PT Bank Rakyat Indonesia (Persero) Tbk membagikan dividen final tahun buku 2025 sebesar Rp31,47 triliun.

Total dividen yang dibagikan sepanjang tahun buku 2025 mencapai Rp52,1 triliun atau setara Rp346 per saham.

Pembagian dividen ini ditetapkan dalam Rapat Umum Pemegang Saham Tahunan pada 10 April 2026.

Sebelumnya, BRI telah membayarkan dividen interim sebesar Rp20,6 triliun pada 15 Januari 2026.

Kinerja keuangan BRI pada 2025 tercatat solid dengan laba konsolidasian mencapai Rp57,132 triliun.

Laba yang dapat diatribusikan kepada pemilik entitas induk tercatat sebesar Rp56,65 triliun per 31 Desember 2025.

Direktur Utama BRI Hery Gunardi menyatakan pembagian dividen mencerminkan komitmen perseroan memberikan nilai optimal bagi investor.

Keputusan tersebut didukung oleh kinerja kuat dan pengelolaan risiko yang terjaga.

Hery menuturkan bahwa penguatan segmen UMKM sebagai core business serta transformasi digital menjadi penopang utama kinerja BRI.

Akselerasi digital dinilai meningkatkan efisiensi operasional dan memperluas jangkauan layanan.

Penetapan dividen dilakukan sesuai dengan ketentuan peraturan perundang-undangan dan Anggaran Dasar Perseroan.

Cum date untuk pasar reguler dan negosiasi jatuh pada 20 April 2026.

Ex dividen dimulai pada 21 April 2026 untuk pasar reguler dan negosiasi.

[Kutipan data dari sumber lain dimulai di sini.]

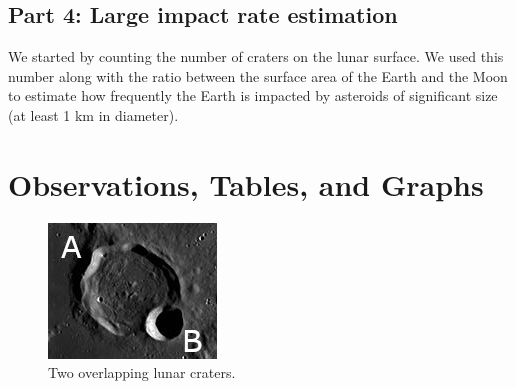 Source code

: \documentclass[11pt]{article}
\begin{document}
\subsection*{Part 4: Large impact rate estimation}
We started by counting the number of craters on the lunar surface.
We used this number along with the ratio between the surface area of the Earth and the Moon to estimate how frequently the Earth is impacted by asteroids of significant size (at least 1 km in diameter).


\section{Observations, Tables, and Graphs}
\begin{figure}[h]
\begin{center}
\includegraphics[width=0.75\columnwidth]{figures/overlapping_craters.jpg}
\end{center}
\caption{Two overlapping lunar craters.}
\label{img:overlapping-craters}
\end{figure}
\end{document}
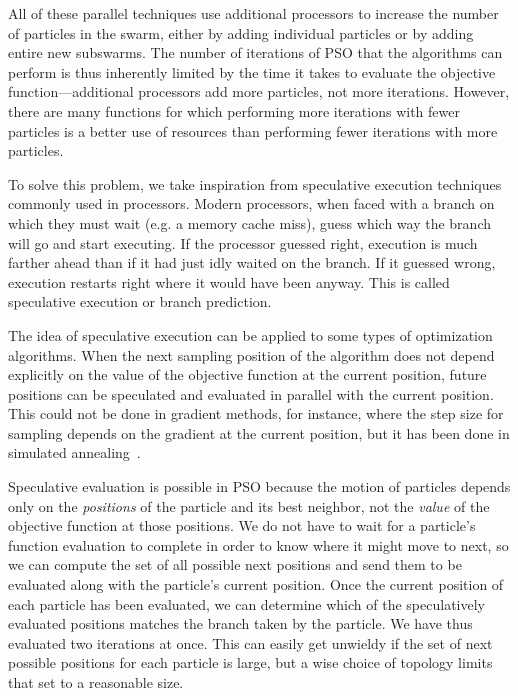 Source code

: \documentclass[journal,letterpaper]{IEEEtran}
\begin{document}
All of these parallel techniques use additional processors to increase the
number of particles in the swarm, either by adding individual particles or by
adding entire new subswarms.  The number of iterations of PSO that the
algorithms can perform is thus inherently limited by the time it takes to
evaluate the objective function---additional processors add more particles, not
more iterations.  However, there are many functions for which performing more
iterations with fewer particles is a better use of resources than performing
fewer iterations with more particles.  

To solve this problem, we take inspiration from speculative execution
techniques commonly used in processors.  Modern processors, when faced with a
branch on which they must wait (e.g. a memory cache miss), guess which way the
branch will go and start executing.  If the processor guessed right, execution
is much farther ahead than if it had just idly waited on the branch.  If it
guessed wrong, execution restarts right where it would have been anyway.  This
is called speculative execution or branch prediction.

The idea of speculative execution can be applied to some types of optimization
algorithms.  When the next sampling position of the algorithm does not depend
explicitly on the value of the objective function at the current position,
future positions can be speculated and evaluated in parallel with the current
position.  This could not be done in gradient methods, for instance, where the
step size for sampling depends on the gradient at the current position, but it
has been done in simulated annealing~\cite{witte-tpds91}.

Speculative evaluation is possible in PSO because the motion of particles
depends only on the \emph{positions} of the particle and its best neighbor, not
the \emph{value} of the objective function at those positions.  We do not have
to wait for a particle's function evaluation to complete in order to know where
it might move to next, so we can compute the set of all possible next positions
and send them to be evaluated along with the particle's current position.  Once
the current position of each particle has been evaluated, we can determine
which of the speculatively evaluated positions matches the branch taken by the
particle.  We have thus evaluated two iterations at once.  This can easily get
unwieldy if the set of next possible positions for each particle is large, but
a wise choice of topology limits that set to a reasonable size.
\end{document}
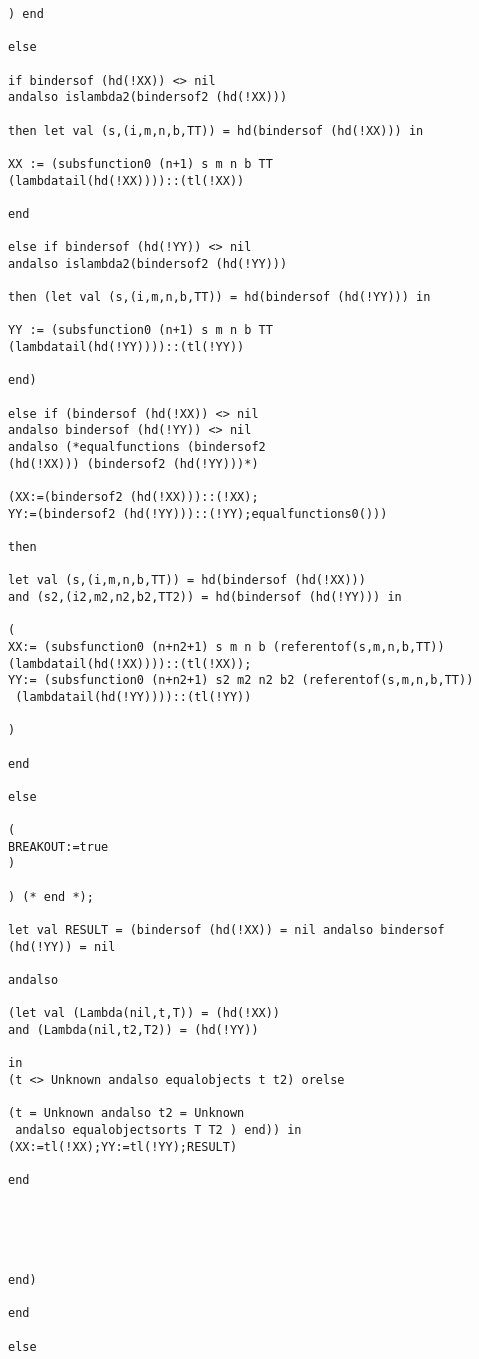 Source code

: \documentclass[12pt]{article}
\begin{document}
\begin{verbatim}
) end

else

if bindersof (hd(!XX)) <> nil 
andalso islambda2(bindersof2 (hd(!XX)))

then let val (s,(i,m,n,b,TT)) = hd(bindersof (hd(!XX))) in

XX := (subsfunction0 (n+1) s m n b TT 
(lambdatail(hd(!XX))))::(tl(!XX))

end

else if bindersof (hd(!YY)) <> nil 
andalso islambda2(bindersof2 (hd(!YY)))

then (let val (s,(i,m,n,b,TT)) = hd(bindersof (hd(!YY))) in

YY := (subsfunction0 (n+1) s m n b TT 
(lambdatail(hd(!YY))))::(tl(!YY))

end)

else if (bindersof (hd(!XX)) <> nil 
andalso bindersof (hd(!YY)) <> nil 
andalso (*equalfunctions (bindersof2 
(hd(!XX))) (bindersof2 (hd(!YY)))*) 

(XX:=(bindersof2 (hd(!XX)))::(!XX);
YY:=(bindersof2 (hd(!YY)))::(!YY);equalfunctions0()))

then

let val (s,(i,m,n,b,TT)) = hd(bindersof (hd(!XX)))
and (s2,(i2,m2,n2,b2,TT2)) = hd(bindersof (hd(!YY))) in

(
XX:= (subsfunction0 (n+n2+1) s m n b (referentof(s,m,n,b,TT)) 
(lambdatail(hd(!XX))))::(tl(!XX));
YY:= (subsfunction0 (n+n2+1) s2 m2 n2 b2 (referentof(s,m,n,b,TT))
 (lambdatail(hd(!YY))))::(tl(!YY))

)

end

else

(
BREAKOUT:=true
)

) (* end *);

let val RESULT = (bindersof (hd(!XX)) = nil andalso bindersof (hd(!YY)) = nil

andalso

(let val (Lambda(nil,t,T)) = (hd(!XX))
and (Lambda(nil,t2,T2)) = (hd(!YY))

in
(t <> Unknown andalso equalobjects t t2) orelse

(t = Unknown andalso t2 = Unknown
 andalso equalobjectsorts T T2 ) end)) in (XX:=tl(!XX);YY:=tl(!YY);RESULT) 

end





end)

end

else


\end{verbatim}
\end{document}
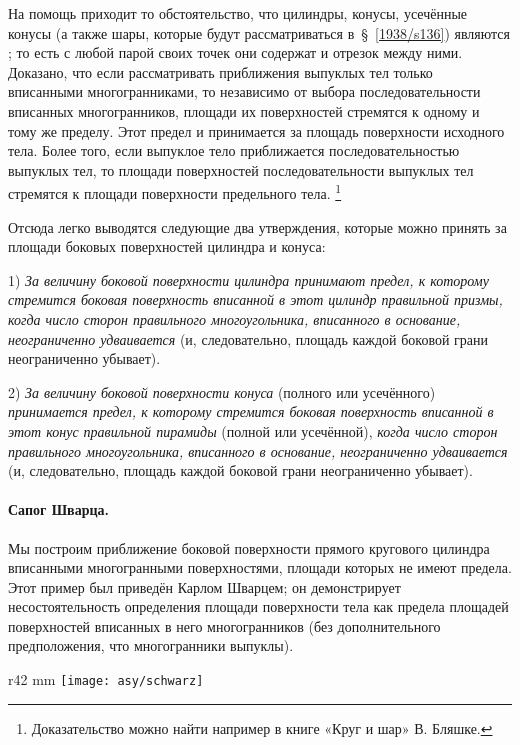 На помощь приходит то обстоятельство, что цилиндры, конусы, усечённые конусы (а также шары, которые будут рассматриваться в~§~\ref{1938/s136}) являются ; то есть с любой парой своих точек они содержат и отрезок между ними.
Доказано, что если рассматривать приближения выпуклых тел только  вписанными многогранниками, то независимо от выбора последовательности вписанных многогранников, площади их поверхностей стремятся к одному и тому же пределу.
Этот предел и принимается за площадь поверхности исходного тела. 
Более того, если выпуклое тело приближается последовательностью выпуклых тел,
то площади поверхностей последовательности выпуклых тел стремятся к площади поверхности предельного тела.%
\footnote{Доказательство можно найти например в книге «Круг и шар» В. Бляшке.}

Отсюда легко выводятся следующие два утверждения, которые можно принять за  площади боковых поверхностей цилиндра и конуса:

1) \emph{За величину боковой поверхности цилиндра принимают предел, к которому стремится боковая поверхность вписанной в этот цилиндр правильной призмы, когда число сторон правильного многоугольника, вписанного в основание, неограниченно удваивается} (и, следовательно, площадь каждой боковой грани неограниченно убывает).

2) \emph{За величину боковой поверхности конуса} (полного или усечённого) \emph{принимается предел, к которому стремится боковая поверхность вписанной в этот конус правильной пирамиды} (полной или усечённой), \emph{когда число сторон правильного многоугольника, вписанного в основание, неограниченно удваивается} (и, следовательно, площадь каждой боковой грани неограниченно убывает).

\paragraph{Сапог Шварца.}\label{fikhtengoltz/3-623b}
Мы построим приближение боковой поверхности прямого кругового цилиндра  вписанными многогранными поверхностями, площади которых не имеют предела.
Этот пример был приведён Карлом Шварцем; он демонстрирует несостоятельность определения площади поверхности тела как предела площадей поверхностей вписанных в него многогранников (без дополнительного предположения, что многогранники выпуклы).

\begin{wrapfigure}{r}{42 mm}
\centering
\texttt{[image: asy/schwarz]}
\caption{}
\label{jpg/schwarzscher_stiefel}
\end{wrapfigure}

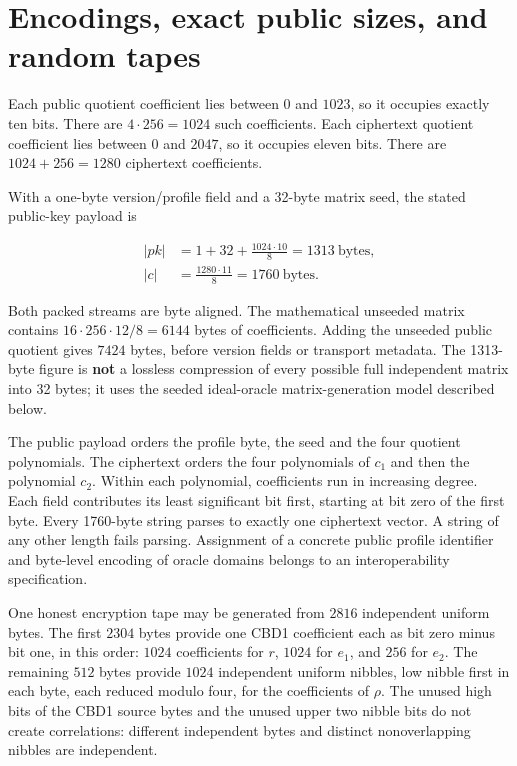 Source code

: \documentclass[
  11pt,
  a4paper,
  oneside]{report}
\begin{document}
\section{Encodings, exact public sizes, and random
tapes}\label{encodings-exact-public-sizes-and-random-tapes}

Each public quotient coefficient lies between \(0\) and \(1023\), so it
occupies exactly ten bits. There are \(4\cdot256=1024\) such
coefficients. Each ciphertext quotient coefficient lies between \(0\)
and \(2047\), so it occupies eleven bits. There are \(1024+256=1280\)
ciphertext coefficients.

With a one-byte version/profile field and a 32-byte matrix seed, the
stated public-key payload is

\[
\begin{aligned}
|pk|&=1+32+\frac{1024\cdot10}{8}=1313\ \text{bytes},\\
|c|&=\frac{1280\cdot11}{8}=1760\ \text{bytes}.
\end{aligned}
\]

Both packed streams are byte aligned. The mathematical unseeded matrix
contains \(16\cdot256\cdot12/8=6144\) bytes of coefficients. Adding the
unseeded public quotient gives \(7424\) bytes, before version fields or
transport metadata. The 1313-byte figure is \textbf{not} a lossless
compression of every possible full independent matrix into 32 bytes; it
uses the seeded ideal-oracle matrix-generation model described below.

The public payload orders the profile byte, the seed and the four
quotient polynomials. The ciphertext orders the four polynomials of
\(c_1\) and then the polynomial \(c_2\). Within each polynomial,
coefficients run in increasing degree. Each field contributes its least
significant bit first, starting at bit zero of the first byte. Every
1760-byte string parses to exactly one ciphertext vector. A string of
any other length fails parsing. Assignment of a concrete public profile
identifier and byte-level encoding of oracle domains belongs to an
interoperability specification.

One honest encryption tape may be generated from \(2816\) independent
uniform bytes. The first \(2304\) bytes provide one CBD1 coefficient
each as bit zero minus bit one, in this order: \(1024\) coefficients for
\(r\), \(1024\) for \(e_1\), and \(256\) for \(e_2\). The remaining
\(512\) bytes provide \(1024\) independent uniform nibbles, low nibble
first in each byte, each reduced modulo four, for the coefficients of
\(\rho\). The unused high bits of the CBD1 source bytes and the unused
upper two nibble bits do not create correlations: different independent
bytes and distinct nonoverlapping nibbles are independent.
\end{document}
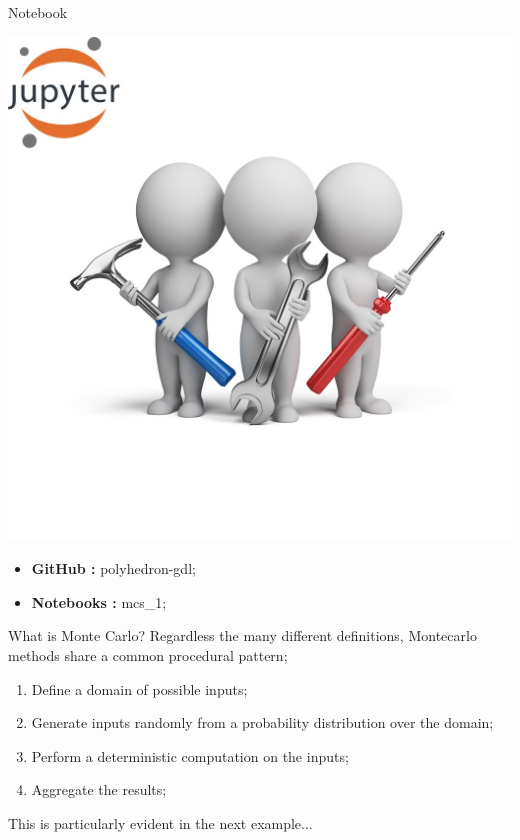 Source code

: \documentclass[11pt]{beamer}
\begin{document}
\begin{frame}{Notebook}
\noindent\begin{minipage}{0.5\textwidth}%
\includegraphics[width=\linewidth]{img/exercise.jpg}
\end{minipage}%
\hfill%
\begin{minipage}{0.5\textwidth}
\begin{itemize}
\item {\bf GitHub        : }    polyhedron-gdl;
\item {\bf Notebooks  : }    mcs\_1;
\end{itemize}
\end{minipage}
\end{frame}
\begin{frame}{What is Monte Carlo?}
Regardless the many different definitions, Montecarlo methods share a common procedural pattern;
\begin{enumerate}
\item Define a domain of possible inputs;
\item Generate inputs randomly from a probability distribution over the domain;
\item Perform a deterministic computation on the inputs;
\item Aggregate the results;
\end{enumerate}
This is particularly evident in the next example...
\end{frame}
\end{document}
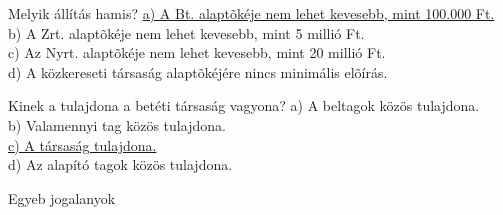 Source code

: \begin{frame}

\begin{tcolorbox}[title={77. Kérdés}]
Melyik állítás hamis?
\tcblower
\uline {a) A Bt. alaptõkéje nem lehet kevesebb, mint 100.000 Ft.}\\
b) A Zrt. alaptõkéje nem lehet kevesebb, mint 5 millió Ft.\\
c) Az Nyrt. alaptõkéje nem lehet kevesebb, mint 20 millió Ft.\\
d) A közkereseti társaság alaptõkéjére nincs minimális elõírás.
\end{tcolorbox}

\begin{tcolorbox}[title={78. Kérdés}]
Kinek a tulajdona a betéti társaság vagyona?
\tcblower
a) A beltagok közös tulajdona.\\
b) Valamennyi tag közös tulajdona.\\
\uline {c) A társaság tulajdona.}\\
d) Az alapító tagok közös tulajdona.
\end{tcolorbox}

\end{frame}

\begin{frame}[plain]
\begin{tcolorbox}[center, colback={myyellow}, coltext={black}, colframe={myyellow}]
    { Egyeb jogalanyok}\\
\end{tcolorbox}
\end{frame}

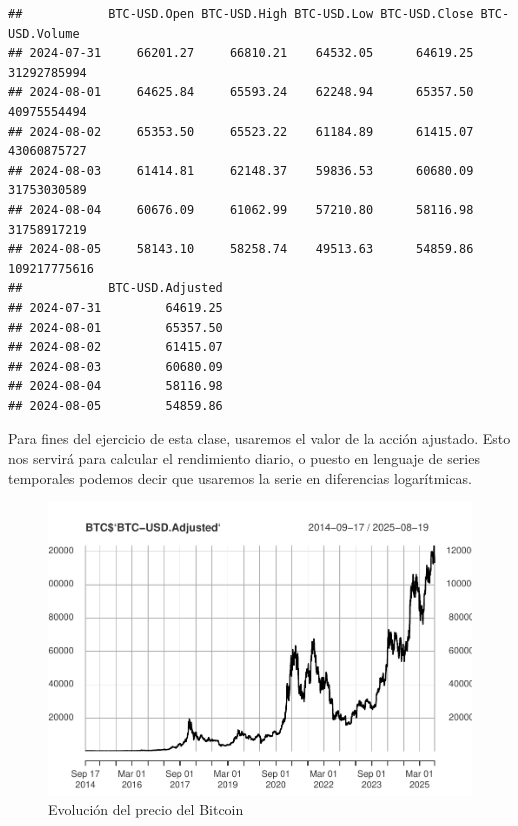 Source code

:\documentclass[
]{book}
\newenvironment{Shaded}{\begin{snugshade}}{\end{snugshade}}
\newcommand{\AttributeTok}[1]{\textcolor[rgb]{0.13,0.29,0.53}{#1}}
\newcommand{\FunctionTok}[1]{\textcolor[rgb]{0.13,0.29,0.53}{\textbf{#1}}}
\newcommand{\NormalTok}[1]{#1}
\newcommand{\SpecialCharTok}[1]{\textcolor[rgb]{0.81,0.36,0.00}{\textbf{#1}}}
\newcommand{\StringTok}[1]{\textcolor[rgb]{0.31,0.60,0.02}{#1}}
\begin{document}
\begin{verbatim}
##            BTC-USD.Open BTC-USD.High BTC-USD.Low BTC-USD.Close BTC-USD.Volume
## 2024-07-31     66201.27     66810.21    64532.05      64619.25    31292785994
## 2024-08-01     64625.84     65593.24    62248.94      65357.50    40975554494
## 2024-08-02     65353.50     65523.22    61184.89      61415.07    43060875727
## 2024-08-03     61414.81     62148.37    59836.53      60680.09    31753030589
## 2024-08-04     60676.09     61062.99    57210.80      58116.98    31758917219
## 2024-08-05     58143.10     58258.74    49513.63      54859.86   109217775616
##            BTC-USD.Adjusted
## 2024-07-31         64619.25
## 2024-08-01         65357.50
## 2024-08-02         61415.07
## 2024-08-03         60680.09
## 2024-08-04         58116.98
## 2024-08-05         54859.86
\end{verbatim}

Para fines del ejercicio de esta clase, usaremos el valor de la acción ajustado. Esto nos servirá para calcular el rendimiento diario, o puesto en lenguaje de series temporales podemos decir que usaremos la serie en diferencias logarítmicas.

\begin{Shaded}
\end{Shaded}

\begin{figure}

{\centering \includegraphics{Notas-Series-Tiempo_files/figure-latex/fig101-1} 

}

\caption{Evolución del precio del Bitcoin}\label{fig:fig101}
\end{figure}
\end{document}
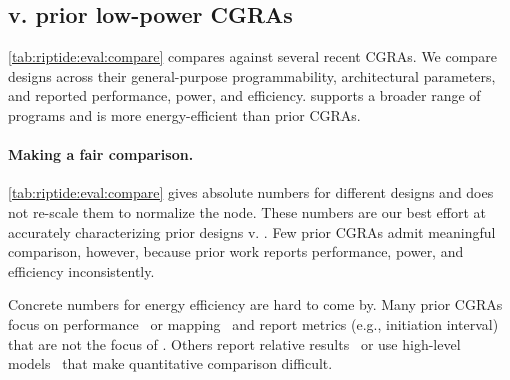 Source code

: \subsection{\riptide v. prior low-power CGRAs}
\label{sec:eval:compare}
\autoref{tab:riptide:eval:compare} compares \riptide against several recent CGRAs.
% 
We compare designs across their general-purpose programmability, architectural parameters, and reported performance, power, and efficiency.
% 
\riptide supports a broader range of programs and is more energy-efficient than prior CGRAs.
%

\paragraph{Making a fair comparison.}
\autoref{tab:riptide:eval:compare} gives absolute numbers for different designs and does not re-scale them to normalize the node.
% 
These numbers are our best effort at accurately characterizing prior designs v. \riptide.
%
Few prior CGRAs admit meaningful comparison, however, because prior work reports performance, power, and efficiency inconsistently.

Concrete numbers for energy efficiency are hard to come by.
%
Many prior CGRAs focus on performance~\cite{plasticine,voitsechov2014single} or mapping~\cite{4dcgra,lee2021ultra,himap} and report metrics (e.g., initiation interval) that are not the focus of \riptide.
% 
Others report relative results~\cite{torng2021ultra,nguyen2021fifer} or use high-level models~\cite{weng2020hybrid,nguyen2021fifer} that make quantitative comparison difficult.
%

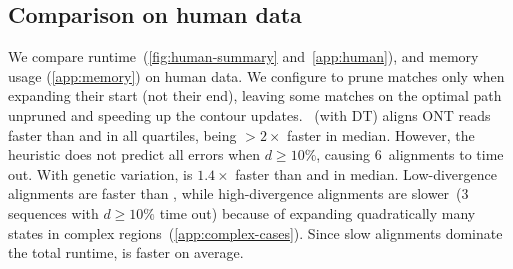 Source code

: \subsection{Comparison on human data} \label{sec:evals-comparison-hg}

We compare runtime~(\cref{fig:human-summary} and~\cref{app:human}), and memory
usage (\cref{app:memory}) on human data.
%
We configure \astarpa to prune matches only when expanding their start (not
their end), leaving some matches on the optimal path unpruned and speeding up
the contour updates.
%
\astarpa~(\GCH with DT) aligns ONT reads faster than \edlib and \wfa in all
quartiles, being ${>}2\times$ faster in median. However, the heuristic does not predict all errors
when $d{\geq}10\%$, causing $6$~alignments to time out.
%
With genetic variation, \astarpa is $1.4\times$ faster than \edlib and \wfa in
median. Low-divergence alignments are faster than \edlib, while
high-divergence alignments are slower~($3$ sequences with $d{\geq}10\%$ time out) because of expanding
quadratically many states in complex regions~(\cref{app:complex-cases}). Since slow alignments
dominate the total runtime, \edlib is faster on average.
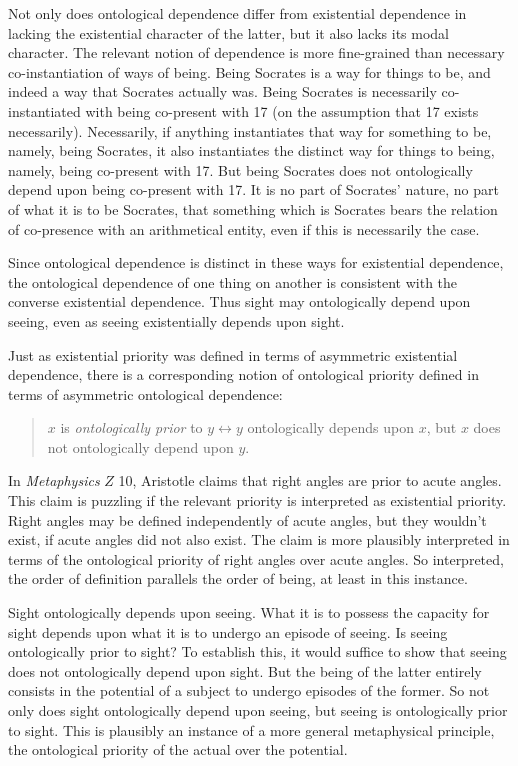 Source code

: \documentclass[12pt]{article}
\begin{document}
Not only does ontological dependence differ from existential dependence in lacking the existential character of the latter, but it also lacks its modal character. The relevant notion of dependence is more fine-grained than necessary co-instantiation of ways of being. Being Socrates is a way for things to be, and indeed a way that Socrates actually was. Being Socrates is necessarily co-instantiated with being co-present with 17 (on the assumption that 17 exists necessarily). Necessarily, if anything instantiates that way for something to be, namely, being Socrates, it also instantiates the distinct way for things to being, namely, being co-present with 17. But being Socrates does not ontologically depend upon being co-present with 17. It is no part of Socrates' nature, no part of what it is to be Socrates, that something which is Socrates bears the relation of co-presence with an arithmetical entity, even if this is necessarily the case.

Since ontological dependence is distinct in these ways for existential dependence, the ontological dependence of one thing on another is consistent with the converse existential dependence. Thus sight may ontologically depend upon seeing, even as seeing existentially depends upon sight.

Just as existential priority was defined in terms of asymmetric existential dependence, there is a corresponding notion of ontological priority defined in terms of asymmetric ontological dependence:
\begin{quote}
	\( x \) is \emph{ontologically prior} to \( y  \leftrightarrow  y \) ontologically depends upon \( x \), but \( x \) does not ontologically depend upon \( y \).
\end{quote}
In \emph{Metaphysics} \( Z \) 10, Aristotle claims that right angles are prior to acute angles. This claim is puzzling if the relevant priority is interpreted as existential priority. Right angles may be defined independently of acute angles, but they wouldn't exist, if acute angles did not also exist. The claim is more plausibly interpreted in terms of the ontological priority of right angles over acute angles. So interpreted, the order of definition parallels the order of being, at least in this instance.

Sight ontologically depends upon seeing. What it is to possess the capacity for sight depends upon what it is to undergo an episode of seeing. Is seeing ontologically prior to sight? To establish this, it would suffice to show that seeing does not ontologically depend upon sight. But the being of the latter entirely consists in the potential of a subject to undergo episodes of the former. So not only does sight ontologically depend upon seeing, but seeing is ontologically prior to sight. This is plausibly an instance of a more general metaphysical principle, the ontological priority of the actual over the potential.
\end{document}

Untuk pasar tunai, cum date ditetapkan pada 22 April 2026 dan ex dividen berlaku sejak 23 April 2026.

Recording date ditetapkan pada 22 April 2026 sebagai tanggal daftar pemegang saham yang berhak menerima dividen.

Pembayaran dividen akan dilakukan pada 8 Mei 2026.

Hery menekankan bahwa fundamental bisnis BRI tetap kuat dan berkelanjutan di tengah persaingan industri perbankan.

Ia juga menyebut peran BRI sebagai bagian dari Danantara memberi nilai strategis dalam pembagian dividen ini.

BRI dinilai konsisten mendukung pembangunan nasional melalui kontribusi ekonomi dan keuangan inklusif.

Basis bisnis yang kuat di segmen UMKM menjadi fondasi utama pertumbuhan BRI sepanjang 2025.

Kombinasi model bisnis UMKM dan digitalisasi membuktikan relevansi BRI di tengah perubahan industri keuangan.

Dengan pembagian dividen final ini, BRI mempertegas posisinya sebagai salah satu emiten perbankan paling menarik di pasar modal Indonesia.